Resolved decisions (aligned 2026-06-29)
- D1 — Scope & sequencing → DPO → GRPO, reward model optional.
- D2 — Online-RL reward source → rule-based / verifiable reward first (RM deferred/optional).
- D3 — Rollout engine depth → build the KV-cache incremental-decode engine up front (not naive-first), as a foundational milestone before DPO/GRPO.
- D4 — Alignment task / eval target → a verifiable task (arithmetic/format/GSM8K-style) with a deterministic exact-match reward, for a clean, falsifiable RL signal.
Milestones (locked order)
- M1 — P0 SFT task baseline. Chat template + assistant-only masking on the verifiable
task; produces the reference + init checkpoint. Gate: masking unit test; single-turn
bit-identical to
fbf4ac2. - M2 — KV-cache decode engine (D3, up front). Per-layer K/V cache + incremental decode-time attention + batched ragged decode. Gate: token-identical to full-recompute greedy; record decode throughput baseline.

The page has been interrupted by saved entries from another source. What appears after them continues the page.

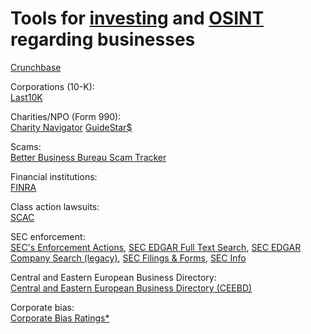 
# Tools for [investing](https://notageni.us/investing/) and [OSINT](https://trendless.tech/osint/) regarding businesses

[Crunchbase](https://www.crunchbase.com/)

Corporations (10-K):  
[Last10K](https://last10k.com/)

Charities/NPO (Form 990):  
[Charity Navigator](https://www.charitynavigator.org/)
[GuideStar$](https://www.guidestar.org/)

Scams:  
[Better Business Bureau Scam Tracker](https://www.bbb.org/scamtracker)

Financial institutions:  
[FINRA](https://www.finra.org/)

Class action lawsuits:  
[SCAC](https://securities.stanford.edu/)

SEC enforcement:  
[SEC's Enforcement Actions](https://www.sec.gov/divisions/enforce/enforceactions.shtml),
[SEC EDGAR Full Text Search](https://www.sec.gov/edgar/search/),
[SEC EDGAR Company Search (legacy)](https://www.sec.gov/edgar/searchedgar/legacy/companysearch.html),
[SEC Filings & Forms](https://www.sec.gov/edgar),
[SEC Info](https://www.secinfo.com/)

Central and Eastern European Business Directory:  
[Central and Eastern European Business Directory (CEEBD)](https://globaledge.msu.edu/global-resources/resource/1274💩)

Corporate bias:  
[Corporate Bias Ratings*](https://1792exchange.com/spotlightreports/)
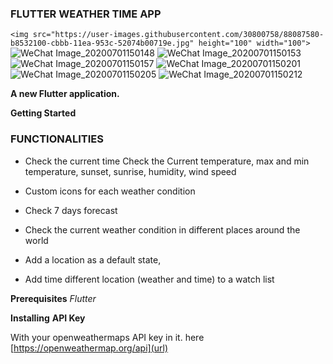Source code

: 


 ### FLUTTER WEATHER TIME APP
 
`<img src="https://user-images.githubusercontent.com/30800758/88087580-b8532100-cbbb-11ea-953c-52074b00719e.jpg" height="100" width="100">`
![WeChat Image_20200701150148](https://user-images.githubusercontent.com/30800758/88087586-b9844e00-cbbb-11ea-9266-41083626152c.jpg)
![WeChat Image_20200701150153](https://user-images.githubusercontent.com/30800758/88087587-ba1ce480-cbbb-11ea-9838-9c14c47046d1.jpg)
![WeChat Image_20200701150157](https://user-images.githubusercontent.com/30800758/88087588-bab57b00-cbbb-11ea-811e-dd5bcee16d1d.jpg)
![WeChat Image_20200701150201](https://user-images.githubusercontent.com/30800758/88087594-bb4e1180-cbbb-11ea-9213-4525b0dbdd14.jpg)
![WeChat Image_20200701150205](https://user-images.githubusercontent.com/30800758/88087595-bb4e1180-cbbb-11ea-8408-1784b64eceb6.jpg)
![WeChat Image_20200701150212](https://user-images.githubusercontent.com/30800758/88087596-bbe6a800-cbbb-11ea-8441-f85106fdfaf6.jpg)

**A new Flutter application.**

**Getting Started**
 
### FUNCTIONALITIES		
	

- Check the current time Check the Current temperature, max and min temperature, sunset, sunrise, humidity, wind speed	 	


- Custom icons for each weather condition 	
	

- Check 7 days forecast 	


- Check the current weather condition in different places around the world 	
	

- Add a location as a default state, 	

	
- Add time different location (weather and time) to a watch list		


**Prerequisites**
 _Flutter_

**Installing**
 **API Key**

With your openweathermaps API key in it. here [https://openweathermap.org/api](url)
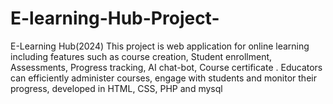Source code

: # E-learning-Hub-Project-
E-Learning Hub(2024) This project is web application for online learning including features such as course creation, Student enrollment, Assessments, Progress tracking, AI chat-bot, Course certificate . Educators can efficiently administer courses, engage with students and monitor their progress, developed in HTML, CSS, PHP and mysql 
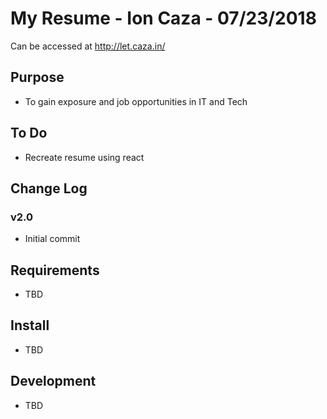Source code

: # My Resume - Ion Caza - 07/23/2018

Can be accessed at <http://let.caza.in/>

## Purpose

* To gain exposure and job opportunities in IT and Tech

## To Do

* Recreate resume using react

## Change Log

### v2.0

* Initial commit

## Requirements

* TBD

## Install

* TBD

## Development

* TBD
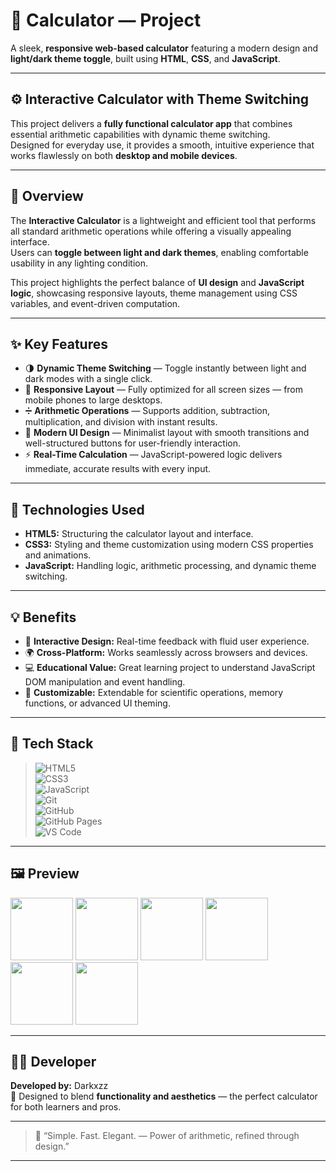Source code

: # 🧮 Calculator — Project  

A sleek, **responsive web-based calculator** featuring a modern design and **light/dark theme toggle**, built using **HTML**, **CSS**, and **JavaScript**.  

---

## ⚙️ Interactive Calculator with Theme Switching  

This project delivers a **fully functional calculator app** that combines essential arithmetic capabilities with dynamic theme switching.  
Designed for everyday use, it provides a smooth, intuitive experience that works flawlessly on both **desktop and mobile devices**.  

---

## 🚀 Overview  

The **Interactive Calculator** is a lightweight and efficient tool that performs all standard arithmetic operations while offering a visually appealing interface.  
Users can **toggle between light and dark themes**, enabling comfortable usability in any lighting condition.  

This project highlights the perfect balance of **UI design** and **JavaScript logic**, showcasing responsive layouts, theme management using CSS variables, and event-driven computation.  

---

## ✨ Key Features  

- 🌗 **Dynamic Theme Switching** — Toggle instantly between light and dark modes with a single click.  
- 📱 **Responsive Layout** — Fully optimized for all screen sizes — from mobile phones to large desktops.  
- ➗ **Arithmetic Operations** — Supports addition, subtraction, multiplication, and division with instant results.  
- 🎨 **Modern UI Design** — Minimalist layout with smooth transitions and well-structured buttons for user-friendly interaction.  
- ⚡ **Real-Time Calculation** — JavaScript-powered logic delivers immediate, accurate results with every input.  

---

## 🧠 Technologies Used  

- **HTML5:** Structuring the calculator layout and interface.  
- **CSS3:** Styling and theme customization using modern CSS properties and animations.  
- **JavaScript:** Handling logic, arithmetic processing, and dynamic theme switching.  

---

## 💡 Benefits  

- 🧩 **Interactive Design:** Real-time feedback with fluid user experience.  
- 🌍 **Cross-Platform:** Works seamlessly across browsers and devices.  
- 💻 **Educational Value:** Great learning project to understand JavaScript DOM manipulation and event handling.  
- 🎯 **Customizable:** Extendable for scientific operations, memory functions, or advanced UI theming.  

---

## 🧰 Tech Stack  

> ![HTML5](https://img.shields.io/badge/html5-%23E34F26.svg?style=for-the-badge&logo=html5&logoColor=white)  
> ![CSS3](https://img.shields.io/badge/css3-%231572B6.svg?style=for-the-badge&logo=css3&logoColor=white)  
> ![JavaScript](https://img.shields.io/badge/javascript-%23323330.svg?style=for-the-badge&logo=javascript&logoColor=%23F7DF1E)  
> ![Git](https://img.shields.io/badge/git-%23F05033.svg?style=for-the-badge&logo=git&logoColor=white)  
> ![GitHub](https://img.shields.io/badge/github-%23121011.svg?style=for-the-badge&logo=github&logoColor=white)  
> ![GitHub Pages](https://img.shields.io/badge/GitHub%20Pages-%23222222.svg?style=for-the-badge&logo=githubpages&logoColor=white)  
> ![VS Code](https://img.shields.io/badge/VS%20Code-%23007ACC.svg?style=for-the-badge&logo=visual-studio-code&logoColor=white)  

---

## 🖼️ Preview  

<img src="https://github.com/Anmol-Baranwal/Cool-GIFs-For-GitHub/assets/74038190/29fd6286-4e7b-4d6c-818f-c4765d5e39a9" width="100"> <img src="https://github.com/Anmol-Baranwal/Cool-GIFs-For-GitHub/assets/74038190/67f477ed-6624-42da-99f0-1a7b1a16eecb" width="100"> <img src="https://user-images.githubusercontent.com/74038190/212257454-16e3712e-945a-4ca2-b238-408ad0bf87e6.gif" width="100"> <img src="https://user-images.githubusercontent.com/74038190/212281775-b468df30-4edc-4bf8-a4ee-f52e1aaddc86.gif" width="100"> <img src="https://user-images.githubusercontent.com/74038190/212257468-1e9a91f1-b626-4baa-b15d-5c385dfa7ed2.gif" width="100"> <img src="https://user-images.githubusercontent.com/74038190/212257465-7ce8d493-cac5-494e-982a-5a9deb852c4b.gif" width="100">  

---

## 👨‍💻 Developer  

**Developed by:** Darkxzz  
🚀 Designed to blend **functionality and aesthetics** — the perfect calculator for both learners and pros.  

---

> 💬 “Simple. Fast. Elegant. — Power of arithmetic, refined through design.”  

---
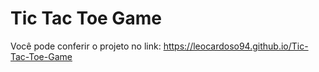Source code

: # Tic Tac Toe Game
Você pode conferir o projeto no link: https://leocardoso94.github.io/Tic-Tac-Toe-Game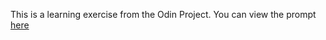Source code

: 
This is a learning exercise from the Odin Project.  You can view the prompt [here](https://www.theodinproject.com/lessons/node-path-javascript-memory-card)
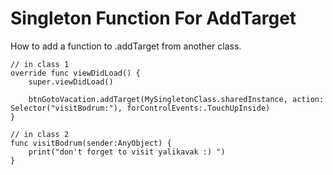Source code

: # Singleton Function For AddTarget
How to add a function to .addTarget from another class.

    // in class 1
    override func viewDidLoad() {
        super.viewDidLoad()
       
        btnGotoVacation.addTarget(MySingletonClass.sharedInstance, action: Selector("visitBodrum:"), forControlEvents:.TouchUpInside)
    }
    
    // in class 2
    func visitBodrum(sender:AnyObject) {
        print("don't forget to visit yalikavak :) ")
    }
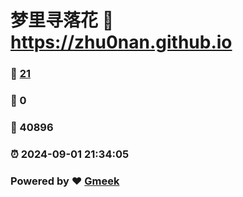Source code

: # 梦里寻落花 :link: https://zhu0nan.github.io 
### :page_facing_up: [21](https://zhu0nan.github.io/tag.html) 
### :speech_balloon: 0 
### :hibiscus: 40896 
### :alarm_clock: 2024-09-01 21:34:05 
### Powered by :heart: [Gmeek](https://github.com/Meekdai/Gmeek)
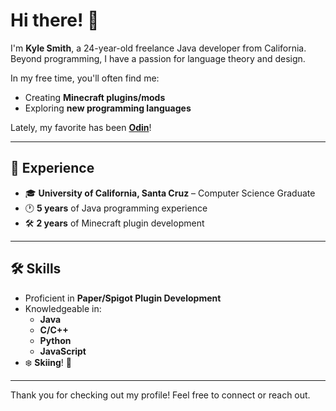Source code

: # Hi there! 👋  

I'm **Kyle Smith**, a 24-year-old freelance Java developer from California.  
Beyond programming, I have a passion for language theory and design.  

In my free time, you'll often find me:  
- Creating **Minecraft plugins/mods**  
- Exploring **new programming languages**  

Lately, my favorite has been [**Odin**](https://odin-lang.org/)!

---

## 💼 Experience  
- 🎓 **University of California, Santa Cruz** – Computer Science Graduate  
- 🕐 **5 years** of Java programming experience  
- 🛠️ **2 years** of Minecraft plugin development  

---

## 🛠️ Skills  
- Proficient in **Paper/Spigot Plugin Development**  
- Knowledgeable in:  
  - **Java**  
  - **C/C++**  
  - **Python**  
  - **JavaScript**  
- ❄️ **Skiing**! 🎿  

---

Thank you for checking out my profile! Feel free to connect or reach out.



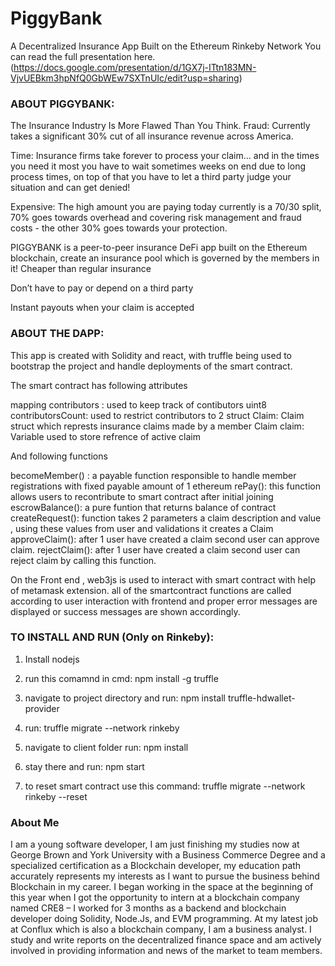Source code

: # PiggyBank
A Decentralized Insurance App Built on the Ethereum Rinkeby Network
You can read the full presentation here. (https://docs.google.com/presentation/d/1GX7j-ITtn183MN-VjvUEBkm3hpNfQ0GbWEw7SXTnUIc/edit?usp=sharing)

### ABOUT PIGGYBANK:

The Insurance Industry Is More Flawed Than You Think.
Fraud: Currently takes a significant 30% cut of all insurance revenue across America.

Time: Insurance firms take forever to process your claim… and in the times you need it most you have to wait sometimes weeks on end due to long process times, on top of that you have to let a third party judge your situation and can get denied!

Expensive: The high amount you are paying today currently is a 70/30 split, 70% goes towards overhead and covering risk management and fraud costs - the other 30% goes towards your protection.

PIGGYBANK is a peer-to-peer insurance DeFi app built on the Ethereum blockchain, create an insurance pool which is governed by the members in it! 
Cheaper than regular insurance

Don’t have to pay or depend on a third party

Instant payouts when your claim is accepted

### ABOUT THE DAPP:

This app is created with Solidity and react, with truffle being used to bootstrap the project and handle deployments of the smart contract. 

The smart contract has following attributes

mapping contributors : used to keep track of contibutors
uint8 contributorsCount: used to restrict contributors to 2
struct Claim: Claim struct which represts insurance claims made by a member
Claim claim: Variable used to store refrence of active claim

And following functions

becomeMember() : a payable function responsible to handle member registrations with fixed payable amount of 1 ethereum
rePay(): this function allows users to recontribute to smart contract after initial joining
escrowBalance(): a pure funtion that returns balance of contract
createRequest(): function takes 2 parameters a claim description and value , using these values from user and validations it creates a Claim
approveClaim(): after 1 user have created a claim second user can approve claim.
rejectClaim(): after 1 user have created a claim second user can reject claim by calling this function.


On the Front end , web3js is used to interact with smart contract with help of metamask extension. 
all of the smartcontract functions are called according to user interaction with frontend and proper error messages are displayed or success messages are shown accordingly. 

### TO INSTALL AND RUN (Only on Rinkeby):
1. Install nodejs
2. run this comamnd in cmd:
	npm install -g truffle	

3. navigate to project directory and run:
	npm install truffle-hdwallet-provider
  
4. run:
	truffle migrate --network rinkeby
  
5. navigate to client folder run: 
	npm install 
  
6. stay there and run:
	npm start

7. to reset smart contract use this command:
	truffle migrate --network rinkeby --reset
	
### About Me

I am a young software developer, I am just finishing my studies now at George Brown and York University with a Business Commerce Degree and a specialized certification as a Blockchain developer, my education path accurately represents my interests as I want to pursue the business behind Blockchain in my career. I began working in the space at the beginning of this year when I got the opportunity to intern at a blockchain company named CRE8 – I worked for 3 months as a backend and blockchain developer doing Solidity, Node.Js, and EVM programming. At my latest job at Conflux which is also a blockchain company, I am a business analyst. I study and write reports on the decentralized finance space and am actively involved in providing information and news of the market to team members.
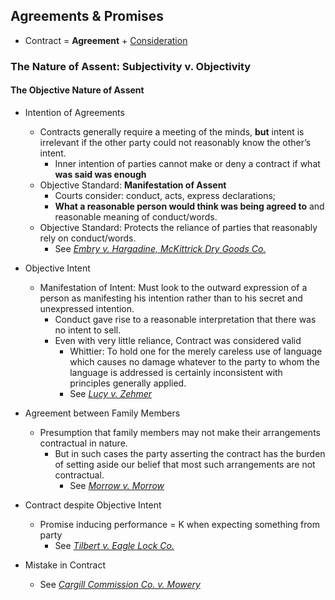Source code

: ## Agreements & Promises
- Contract = **Agreement** + [Consideration](link)

### The Nature of Assent: Subjectivity v. Objectivity
#### The Objective Nature of Assent

- Intention of Agreements
  - Contracts generally require a meeting of the minds, **but** intent is irrelevant if the other party could not reasonably know the other’s intent.
    - Inner intention of parties cannot make or deny a contract if what **was said was enough**
  - Objective Standard: **Manifestation of Assent**
    - Courts consider: conduct, acts, express declarations;
    - **What a reasonable person would think was being agreed to** and reasonable meaning of conduct/words.
  - Objective Standard: Protects the reliance of parties that reasonably rely on conduct/words.
    - See *[Embry v. Hargadine, McKittrick Dry Goods Co.](link)*



- Objective Intent
  - Manifestation of Intent: Must look to the outward expression of a person as manifesting his intention rather than to his secret and unexpressed intention.
    - Conduct gave rise to a reasonable interpretation that there was no intent to sell.
    - Even with very little reliance, Contract was considered valid
      - Whittier: To hold one for the merely careless use of language which causes no damage whatever to the party to whom the language is addressed is certainly inconsistent with principles generally applied.
      - See *[Lucy v. Zehmer](link)*


- Agreement between Family Members
  - Presumption that family members may not make their arrangements contractual in nature.
    - But in such cases the party asserting the contract has the burden of setting aside our belief that most such arrangements are not contractual.
      - See *[Morrow v. Morrow](link)*

- Contract despite Objective Intent
  - Promise inducing performance = K when expecting something from party
    - See *[Tilbert v. Eagle Lock Co.](link)*

- Mistake in Contract
  - See *[Cargill Commission Co. v. Mowery](link)*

- M3 — P1 DPO. Verifiable-checker pair construction (via M2) →
seq_logprobop (grad-check) → DPO loss (PyTorch parity; ref==policy and β→0 degenerate checks) → DPO training loop → run + reward-margin / preference-accuracy curve. - M4 — P3 GRPO. Group rollout (M2) + rule-based reward + group-relative advantage + clipped PG with KL leash. Gate: PG grad-check; G=1/ε→∞/β=0 degenerate checks; synthetic verifiable-task RL-overfit (mean reward → known optimum) → verifiable-task GRPO run.
- M5 (optional) — P2 reward model. Scalar head + ranking loss + pairwise-accuracy gate; enables GRPO-with-RM for general chat.
Each milestone is one design+gate cycle; results get appended here (like the run docs) and a row in
docs/evolution.md(algorithm/infra dimensions) when it lands.